If libpgc.so does not exist in $PGI/linux86-64/2012/libso, the linkage will be performed on the $LD_LIBRARY_PATH contents, if the shared library is present.


Do you have any relative performance numbers?

While performance is a very important reason for using the PGI compilers, typically we do not publish any relative performance numbers. Performance depends upon too many factors to make a credible claim that we are N% faster than a competitor. The only true measure is how your application performs on your system. Please download an evaluation copy of the PGI compilers and try it out.

Two organizations that do publish performance results are Standard Performance Evaluation Corporation (SPEC) and Polyhedron. Polyhedron also allows you to download the benchmark source code so you can do your own performance comparison. Again, when looking at these results remember that the only true benchmark is your application.


Do you have an example of using -byteswapio?

Here is an example of using the -byteswapio switch.

Example

% more rtest.f
      program test
      real*4 ssmi
      OPEN(UNIT=10,FILE='ice.89',FORM='UNFORMATTED')
      read(10) ssmi
      print *,'OK: ',ssmi
      end

% more wtest.f
      program test
      real*4 ssmi
      ssmi = -999
      OPEN(UNIT=10,FILE='ice.89',FORM='UNFORMATTED')
      write(10) ssmi
      print *,'OK: ',ssmi
      end

On your Sun workstation (or other big-endian device)

f77 -o w_sparc wtest.f
f77 -o r_sparc rtest.f

On your PGI workstation.

pgfortran -o w86 wtest.f
pgfortran -o w86_swap -byteswapio wtest.f
pgfortran -o r86 rtest.f
pgfortran -o r86_swap -byteswapio rtest.f

------------------------------------------
If you write the file  |  Then read the file
  ice.89 with          |  ice.89 with

  w_sparc or w86_swap  |  r_sparc or r86_swap

    w86                |  r86


Does the License Manager allow me to execute on other platforms?

Executables created by PGI compilers are not licensed. There are no license requirements for executables created on any platform. If you compiled with a trial license, the executable will stop functioning after the trial period expires. To prevent this, you will need to recompile codes after permanent license keys are installed.


Why does read(9,rec=recnr,end=100,err=101,iostat=ios) act differently on other compilers?

For statements like

    read(9,rec=recnr,end=100,err=101,iostat=ios) buf

some machines will jump to 100 and return IOSTAT of -1 upon getting to the end of the file, while other machines go to 101 or err exits.

The f77 & f90 standards distinguish between 'error conditions' and 'end-of-file'. The 'correct' (standard conforming, portable) way of writing the read statement to capture 'errors' and 'end-of=file' like the following:

    read(card(iarg:),*,err=701,end=701) iskip, irec1

It is true that the SGI treats an end-of-file condition as an error condition if the ERR= specifier is present and the END= specifier is not present. However, this behavior is inconsistent across systems (for example, HP & g77 both abort execution and report an end-of-file).

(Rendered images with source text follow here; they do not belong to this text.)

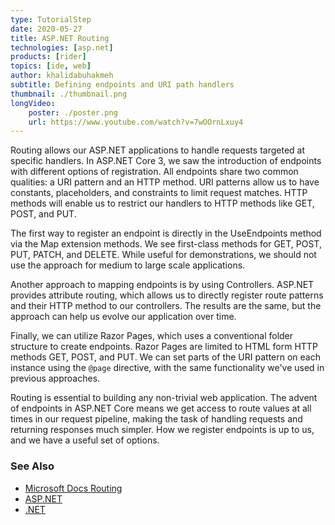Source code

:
 ```yaml
---
type: TutorialStep
date: 2020-05-27
title: ASP.NET Routing
technologies: [asp.net]
products: [rider]
topics: [ide, web]
author: khalidabuhakmeh
subtitle: Defining endpoints and URI path handlers
thumbnail: ./thumbnail.png
longVideo: 
    poster: ./poster.png
    url: https://www.youtube.com/watch?v=7wOOrnLxuy4
---
```


Routing allows our ASP.NET applications to handle requests targeted at specific handlers. In ASP.NET Core 3, we saw the introduction of endpoints with different options of registration. All endpoints share two common qualities: a URI pattern and an HTTP method. URI patterns allow us to have constants, placeholders, and constraints to limit request matches. HTTP methods will enable us to restrict our handlers to HTTP methods like GET, POST, and PUT.

The first way to register an endpoint is directly in the UseEndpoints method via the Map extension methods. We see first-class methods for GET, POST, PUT, PATCH, and DELETE. While useful for demonstrations, we should not use the approach for medium to large scale applications.

Another approach to mapping endpoints is by using Controllers. ASP.NET provides attribute routing, which allows us to directly register route patterns and their HTTP method to our controllers. The results are the same, but the approach can help us evolve our application over time.

Finally, we can utilize Razor Pages, which uses a conventional folder structure to create endpoints. Razor Pages are limited to HTML form HTTP methods GET, POST, and PUT. We can set parts of the URI pattern on each instance using the `@page` directive, with the same functionality we've used in previous approaches.

Routing is essential to building any non-trivial web application. The advent of endpoints in ASP.NET Core means we get access to route values at all times in our request pipeline, making the task of handling requests and returning responses much simpler. How we register endpoints is up to us, and we have a useful set of options.

### See Also

- [Microsoft Docs Routing](https://docs.microsoft.com/en-us/aspnet/core/fundamentals/routing)
- [ASP.NET](https://dotnet.microsoft.com/apps/aspnet)
- [.NET](https://dot.net/)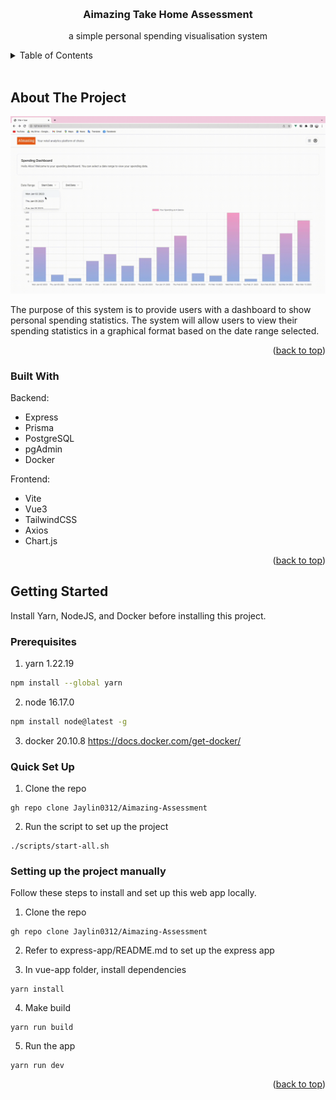 <a name="readme-top"></a>

<!-- PROJECT LOGO -->
<br />
<div align="center">

  <h3 align="center">Aimazing Take Home Assessment</h3>

  <p align="center">
  a simple personal spending visualisation system
  </p>
</div>

<!-- TABLE OF CONTENTS -->
<details>
  <summary>Table of Contents</summary>
  <ol>
    <li>
      <a href="#about-the-project">About The Project</a>
      <ul>
        <li><a href="#built-with">Built With</a></li>
      </ul>
    </li>
    <li>
      <a href="#getting-started">Getting Started</a>
      <ul>
        <li><a href="#prerequisites">Prerequisites</a></li>
        <li><a href="#installation">Installation</a></li>
      </ul>
    </li>
  </ol>
</details>
<br />
<!-- ABOUT THE PROJECT -->

## About The Project

![Product Name Screen Shot][project-recording]

The purpose of this system is to provide users with a dashboard to show personal spending statistics. The system will allow users to view their spending statistics in a graphical format based on the date range selected.

<p align="right">(<a href="#readme-top">back to top</a>)</p>

### Built With

Backend:

- Express
- Prisma
- PostgreSQL
- pgAdmin
- Docker

Frontend:

- Vite
- Vue3
- TailwindCSS
- Axios
- Chart.js

<p align="right">(<a href="#readme-top">back to top</a>)</p>

<!-- GETTING STARTED -->

## Getting Started

Install Yarn, NodeJS, and Docker before installing this project.

### Prerequisites

1. yarn 1.22.19

```sh
npm install --global yarn
```

2. node 16.17.0

```sh
npm install node@latest -g
```

3. docker 20.10.8
   https://docs.docker.com/get-docker/

### Quick Set Up

1. Clone the repo

```
gh repo clone Jaylin0312/Aimazing-Assessment
```

2. Run the script to set up the project

```
./scripts/start-all.sh
```

### Setting up the project manually

Follow these steps to install and set up this web app locally.

1. Clone the repo

```
gh repo clone Jaylin0312/Aimazing-Assessment
```

2. Refer to express-app/README.md to set up the express app

3. In vue-app folder, install dependencies

```
yarn install
```

4. Make build

```
yarn run build
```

5. Run the app

```
yarn run dev
```

<p align="right">(<a href="#readme-top">back to top</a>)</p>

[project-recording]: ./projectRecording.gif
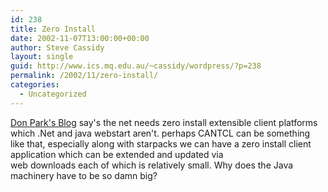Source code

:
 ```yaml
---
id: 238
title: Zero Install
date: 2002-11-07T13:00:00+00:00
author: Steve Cassidy
layout: single
guid: http://www.ics.mq.edu.au/~cassidy/wordpress/?p=238
permalink: /2002/11/zero-install/
categories:
  - Uncategorized
---
```

[Don Park's Blog](http://www.docuverse.com/blog/donpark/2002/11/01.html#a123) say's the net needs zero install extensible client platforms which .Net and java webstart aren't. perhaps CANTCL can be something like that, especially along with starpacks we can have a zero install client application which can be extended and updated via  
web downloads each of which is relatively small. Why does the Java machinery have to be so damn big?
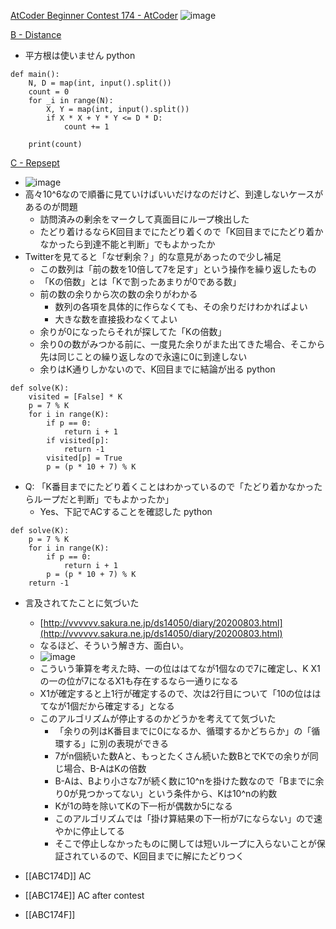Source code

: 
[AtCoder Beginner Contest 174 - AtCoder](https://atcoder.jp/contests/abc174)
![image](https://gyazo.com/4bdeee80ec6bac50babb6ec3cedc3c53/thumb/1000)

[B - Distance](https://atcoder.jp/contests/abc174/tasks/abc174_b)
- 平方根は使いません
python

```
def main():
    N, D = map(int, input().split())
    count = 0
    for _i in range(N):
        X, Y = map(int, input().split())
        if X * X + Y * Y <= D * D:
            count += 1

    print(count)
```


[C - Repsept](https://atcoder.jp/contests/abc174/tasks/abc174_c)
- ![image](https://gyazo.com/3065cf7fe8d8bcf6873bc5e4c2ff0838/thumb/1000)
- 高々10^6なので順番に見ていけばいいだけなのだけど、到達しないケースがあるのが問題
    - 訪問済みの剰余をマークして真面目にループ検出した
    - たどり着けるならK回目までにたどり着くので「K回目までにたどり着かなかったら到達不能と判断」でもよかったか
- Twitterを見てると「なぜ剰余？」的な意見があったので少し補足
    - この数列は「前の数を10倍して7を足す」という操作を繰り返したもの
    - 「Kの倍数」とは「Kで割ったあまりが0である数」
    - 前の数の余りから次の数の余りがわかる
        - 数列の各項を具体的に作らなくても、その余りだけわかればよい
        - 大きな数を直接扱わなくてよい
    - 余りが0になったらそれが探してた「Kの倍数」
    - 余り0の数がみつかる前に、一度見た余りがまた出てきた場合、そこから先は同じことの繰り返しなので永遠に0に到達しない
    - 余りはK通りしかないので、K回目までに結論が出る
python

```
def solve(K):
    visited = [False] * K
    p = 7 % K
    for i in range(K):
        if p == 0:
            return i + 1
        if visited[p]:
            return -1
        visited[p] = True
        p = (p * 10 + 7) % K
```

- Q: 「K番目までにたどり着くことはわかっているので「たどり着かなかったらループだと判断」でもよかったか」
    - Yes、下記でACすることを確認した
python

```
def solve(K):
    p = 7 % K
    for i in range(K):
        if p == 0:
            return i + 1
        p = (p * 10 + 7) % K
    return -1
```

- 言及されてたことに気づいた
    - [http://vvvvvv.sakura.ne.jp/ds14050/diary/20200803.html](http://vvvvvv.sakura.ne.jp/ds14050/diary/20200803.html)
    - なるほど、そういう解き方、面白い。
    - ![image](https://gyazo.com/02c7ed56b882f0e212f9b53a84b60761/thumb/1000)
    - こういう筆算を考えた時、一の位ははてなが1個なので7に確定し、K X1の一の位が7になるX1も存在するなら一通りになる
    - X1が確定すると上1行が確定するので、次は2行目について「10の位ははてなが1個だから確定する」となる
    - このアルゴリズムが停止するのかどうかを考えてて気づいた
        - 「余りの列はK番目までに0になるか、循環するかどちらか」の「循環する」に別の表現ができる
        - 7がn個続いた数Aと、もっとたくさん続いた数BとでKでの余りが同じ場合、B-AはKの倍数
        - B-Aは、Bより小さな7が続く数に10^nを掛けた数なので「Bまでに余り0が見つかってない」という条件から、Kは10^nの約数
        - Kが1の時を除いてKの下一桁が偶数か5になる
        - このアルゴリズムでは「掛け算結果の下一桁が7にならない」ので速やかに停止してる
        - そこで停止しなかったものに関しては短いループに入らないことが保証されているので、K回目までに解にたどりつく

- [[ABC174D]] AC
- [[ABC174E]] AC after contest

- [[ABC174F]]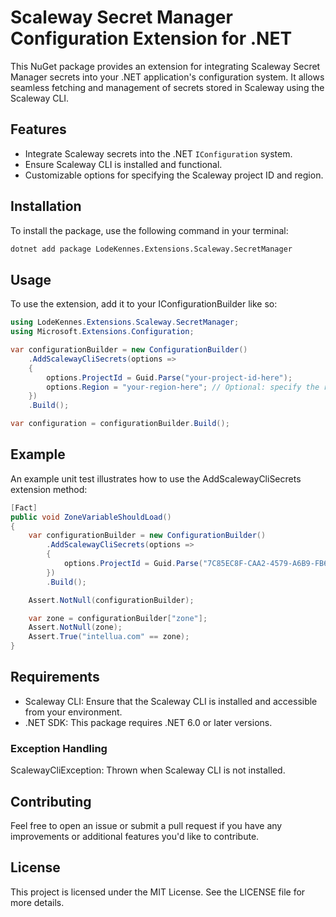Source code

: # Scaleway Secret Manager Configuration Extension for .NET

This NuGet package provides an extension for integrating Scaleway Secret Manager secrets into your .NET application's configuration system. It allows seamless fetching and management of secrets stored in Scaleway using the Scaleway CLI.

## Features

- Integrate Scaleway secrets into the .NET `IConfiguration` system.
- Ensure Scaleway CLI is installed and functional.
- Customizable options for specifying the Scaleway project ID and region.

## Installation

To install the package, use the following command in your terminal:

```bash
dotnet add package LodeKennes.Extensions.Scaleway.SecretManager
```

## Usage

To use the extension, add it to your IConfigurationBuilder like so:

```csharp
using LodeKennes.Extensions.Scaleway.SecretManager;
using Microsoft.Extensions.Configuration;

var configurationBuilder = new ConfigurationBuilder()
    .AddScalewayCliSecrets(options =>
    {
        options.ProjectId = Guid.Parse("your-project-id-here");
        options.Region = "your-region-here"; // Optional: specify the region if needed
    })
    .Build();

var configuration = configurationBuilder.Build();
```

## Example

An example unit test illustrates how to use the AddScalewayCliSecrets extension method:

```csharp
[Fact]
public void ZoneVariableShouldLoad()
{
    var configurationBuilder = new ConfigurationBuilder()
        .AddScalewayCliSecrets(options =>
        {
            options.ProjectId = Guid.Parse("7C85EC8F-CAA2-4579-A6B9-FB6581A23E08");
        })
        .Build();

    Assert.NotNull(configurationBuilder);

    var zone = configurationBuilder["zone"];
    Assert.NotNull(zone);
    Assert.True("intellua.com" == zone);
}
```

## Requirements

- Scaleway CLI: Ensure that the Scaleway CLI is installed and accessible from your environment.
- .NET SDK: This package requires .NET 6.0 or later versions.

### Exception Handling
ScalewayCliException: Thrown when Scaleway CLI is not installed.

## Contributing

Feel free to open an issue or submit a pull request if you have any improvements or additional features you'd like to contribute.

## License

This project is licensed under the MIT License. See the LICENSE file for more details.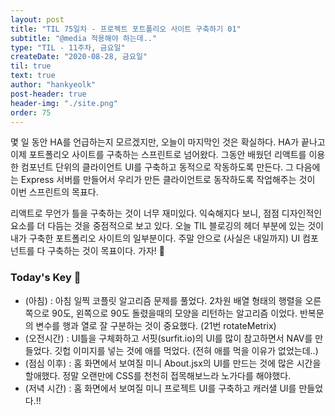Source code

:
 ```yaml
---
layout: post
title: "TIL 75일차 - 프로젝트 포트폴리오 사이트 구축하기 01"
subtitle: "@media 적용해야 하는데.."
type: "TIL - 11주차, 금요일"
createDate: "2020-08-28, 금요일"
til: true
text: true
author: "hankyeolk"
post-header: true
header-img: "./site.png"
order: 75
---
```


몇 일 동안 HA를 언급하는지 모르겠지만, 오늘이 마지막인 것은 확실하다. HA가 끝나고 이제 포트폴리오 사이트를 구축하는 스프린트로 넘어왔다. 그동안 배웠던 리액트를 이용한 컴포넌트 단위의 클라이언트 UI를 구축하고 동적으로 작동하도록 만든다. 그 다음에는 Express 서버를 만들어서 우리가 만든 클라이언트로 동작하도록 작업해주는 것이 이번 스프린트의 목표다. <br>

리액트로 무언가 틀을 구축하는 것이 너무 재미있다. 익숙해지다 보니, 점점 디자인적인 요소를 더 다듬는 것을 중점적으로 보고 있다. 오늘 TIL 블로깅의 헤더 부분에 있는 것이 내가 구축한 포트폴리오 사이트의 일부분이다. 주말 안으로 (사실은 내일까지) UI 컴포넌트를 다 구축하는 것이 목표이다. 가자! 🚀 <br>

### Today's Key 🦄

- (아침) : 아침 일찍 코플릿 알고리즘 문제를 풀었다. 2차원 배열 형태의 행렬을 오른쪽으로 90도, 왼쪽으로 90도 돌렸을때의 모양을 리턴하는 알고리즘 이었다. 반복문의 변수를 행과 열로 잘 구분하는 것이 중요했다. (21번 rotateMetrix)
- (오전시간) : UI틀을 구체화하고 서핏(surfit.io)의 UI를 많이 참고하면서 NAV를 만들었다. 깃헙 이미지를 넣는 것에 애를 먹었다. (전혀 애를 먹을 이유가 없었는데..)
- (점심 이후) : 홈 화면에서 보여질 미니 About.jsx의 UI를 만드는 것에 많은 시간을 할애했다. 정말 오랜만에 CSS를 천천히 접목해보느라 노가다를 해야했다.
- (저녁 시간) : 홈 화면에서 보여질 미니 프로젝트 UI를 구축하고 캐러샐 UI를 만들었다.!!
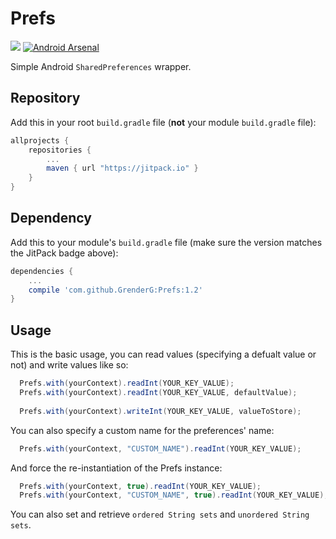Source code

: # Prefs
[![](https://jitpack.io/v/GrenderG/Prefs.svg)](https://jitpack.io/#GrenderG/Prefs) [![Android Arsenal](https://img.shields.io/badge/Android%20Arsenal-Prefs-brightgreen.svg?style=flat)](https://android-arsenal.com/details/1/3570)

Simple Android `SharedPreferences` wrapper.

Repository
--

Add this in your root `build.gradle` file (**not** your module `build.gradle` file):

```gradle
allprojects {
	repositories {
		...
		maven { url "https://jitpack.io" }
	}
}
```

Dependency
--

Add this to your module's `build.gradle` file (make sure the version matches the JitPack badge above):

```gradle
dependencies {
	...
	compile 'com.github.GrenderG:Prefs:1.2'
}
```

Usage
--
This is the basic usage, you can read values (specifying a defualt value or not) and write values like so:
``` java
  Prefs.with(yourContext).readInt(YOUR_KEY_VALUE);
  Prefs.with(yourContext).readInt(YOUR_KEY_VALUE, defaultValue);
  
  Prefs.with(yourContext).writeInt(YOUR_KEY_VALUE, valueToStore);
```
You can also specify a custom name for the preferences' name:
``` java
  Prefs.with(yourContext, "CUSTOM_NAME").readInt(YOUR_KEY_VALUE);
```
And force the re-instantiation of the Prefs instance:
``` java
  Prefs.with(yourContext, true).readInt(YOUR_KEY_VALUE);
  Prefs.with(yourContext, "CUSTOM_NAME", true).readInt(YOUR_KEY_VALUE);
```
You can also set and retrieve `ordered String sets` and `unordered String sets`.
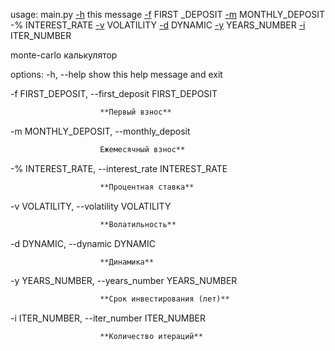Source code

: usage: main.py [-h]() this message
[-f]() FIRST \_DEPOSIT [-m]() MONTHLY\_DEPOSIT -% INTEREST\_RATE [-v]() VOLATILITY [-d]() DYNAMIC [-y]() YEARS\_NUMBER [-i]() ITER\_NUMBER

monte-carlo калькулятор

options:
  -h, --help            show this help message and exit

  -f FIRST\_DEPOSIT, --first\_deposit FIRST\_DEPOSIT
```html
                    **Первый взнос**
```
  -m MONTHLY\_DEPOSIT, --monthly\_deposit
```html
                    Ежемесячный взнос**
```
  -% INTEREST\_RATE, --interest\_rate INTEREST\_RATE
```html
                    **Процентная ставка**
```
  -v VOLATILITY, --volatility VOLATILITY
```html
                    **Волатильность**
```
  -d DYNAMIC, --dynamic DYNAMIC
```html
                    **Динамика**
```
  -y YEARS\_NUMBER, --years\_number YEARS\_NUMBER
```html
                    **Срок инвестирования (лет)**
```
  -i ITER\_NUMBER, --iter\_number ITER\_NUMBER
```html
                    **Количество итераций**
```



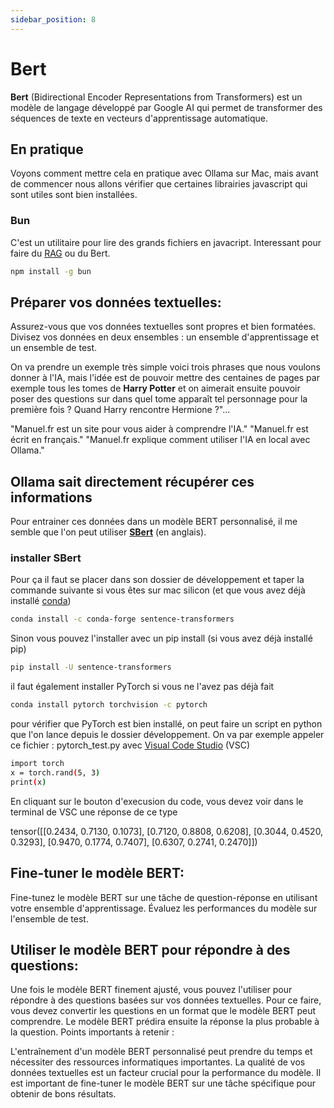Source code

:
```yaml
---
sidebar_position: 8
---
```


# Bert

**Bert**  (Bidirectional Encoder Representations from Transformers) est un modèle de langage développé par Google AI qui permet de transformer des séquences de texte en vecteurs d'apprentissage automatique.

## En pratique

Voyons comment mettre cela en pratique avec Ollama sur Mac, mais avant de commencer nous allons vérifier que certaines librairies javascript qui sont utiles sont bien installées.

### Bun

C'est un utilitaire pour lire des grands fichiers en javacript. Interessant pour faire du [RAG](/docs/En-savoir-plus/rag) ou du Bert.

```bash
npm install -g bun
```

## Préparer vos données textuelles:

Assurez-vous que vos données textuelles sont propres et bien formatées.
Divisez vos données en deux ensembles : un ensemble d'apprentissage et un ensemble de test.

On va prendre un exemple très simple voici trois phrases que nous voulons donner à l'IA, mais l'idée est de pouvoir mettre des centaines de pages par exemple tous les tomes de **Harry Potter** et on aimerait ensuite pouvoir poser des questions sur dans quel tome apparaît tel personnage pour la première fois ? Quand Harry rencontre Hermione ?"...

"Manuel.fr est un site pour vous aider à comprendre l'IA."
"Manuel.fr est écrit en français."
"Manuel.fr explique comment utiliser l'IA en local avec Ollama."

## Ollama sait directement récupérer ces informations

Pour entrainer ces données dans un modèle BERT personnalisé, il me semble que l'on peut utiliser [**SBert**](https://www.sbert.net) (en anglais).

### installer SBert

Pour ça il faut se placer dans son dossier de développement et taper la commande suivante si vous êtes sur mac silicon (et que vous avez déjà installé [conda](/docs/installation/outils/conda))

```bash
conda install -c conda-forge sentence-transformers
```

Sinon vous pouvez l'installer avec un pip install (si vous avez déjà installé pip)

```bash
pip install -U sentence-transformers
```

il faut également installer PyTorch si vous ne l'avez pas déjà fait

```bash
conda install pytorch torchvision -c pytorch
```

pour vérifier que PyTorch est bien installé, on peut faire un script en python que l'on lance depuis le dossier développement. On va par exemple appeler ce fichier : pytorch_test.py avec [Visual Code Studio](/docs/Usage/vs%20code) (VSC)

```bash
import torch
x = torch.rand(5, 3)
print(x)
```

En cliquant sur le bouton d'execusion du code, vous devez voir dans le terminal de VSC une réponse de ce type

tensor([[0.2434, 0.7130, 0.1073],
        [0.7120, 0.8808, 0.6208],
        [0.3044, 0.4520, 0.3293],
        [0.9470, 0.1774, 0.7407],
        [0.6307, 0.2741, 0.2470]])


## Fine-tuner le modèle BERT:

Fine-tunez le modèle BERT sur une tâche de question-réponse en utilisant votre ensemble d'apprentissage.
Évaluez les performances du modèle sur l'ensemble de test.


## Utiliser le modèle BERT pour répondre à des questions:

Une fois le modèle BERT finement ajusté, vous pouvez l'utiliser pour répondre à des questions basées sur vos données textuelles.
Pour ce faire, vous devez convertir les questions en un format que le modèle BERT peut comprendre.
Le modèle BERT prédira ensuite la réponse la plus probable à la question.
Points importants à retenir :

L'entraînement d'un modèle BERT personnalisé peut prendre du temps et nécessiter des ressources informatiques importantes.
La qualité de vos données textuelles est un facteur crucial pour la performance du modèle.
Il est important de fine-tuner le modèle BERT sur une tâche spécifique pour obtenir de bons résultats.


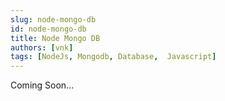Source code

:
 ```yaml
---
slug: node-mongo-db
id: node-mongo-db
title: Node Mongo DB
authors: [vnk]
tags: [NodeJs, Mongodb, Database,  Javascript]
---
```


Coming Soon...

Another test case shows another inconsistency in various implementations. Consider this test:

        open(unit=10,file='foo',form='unformatted')
        read(10, err=99, iostat=ios) yy
        print *, 'fail1', ios
        stop
99      continue
        print *, 'fail2', ios
        end

According to the standards, if the 'err' branch is taken, the iostat variable will be defined with a positive value. Given that the SGI takes the ERR= branch in the original example, this test should take the ERR= branch as well. But on the SGI, this test executes as:

 fail1          -1

[NOTE that -1 => end-of-file]

The DEC alpha is another system where the ERR= branch is taken for the original example. But, the test above executes as:

 fail2          -1

But in this case, ‑iostat shouldn't be negative since the ERR= branch was taken.

The point of all this is that there are inconsitencies in the way ERR= is handled given an 'end-of-file' condition. Adding the END= specifier to your example guarantees consistent behavior across 'all' systems.


(32-bit Linux compilers) Why can't my compiled code handle even half of the 2GB of memory in my system?

Users now are capable of buying machines with > 4GB of memory in them, so they expect to be able to declare very large arrays. Most understand that the accessible limit ought to really be 2GB for a 32-bit addressable system, when you assume that signed ints may be involved in libraries that work with addresses.

Here are some things we have learned, from users who were more familiar with Linux.

  1. The Linux kernel places shared libraries at 0x40000000 by default,so on x86 you have only about 1GB total for your program code and other elements you provide. It has nothing to do with gcc.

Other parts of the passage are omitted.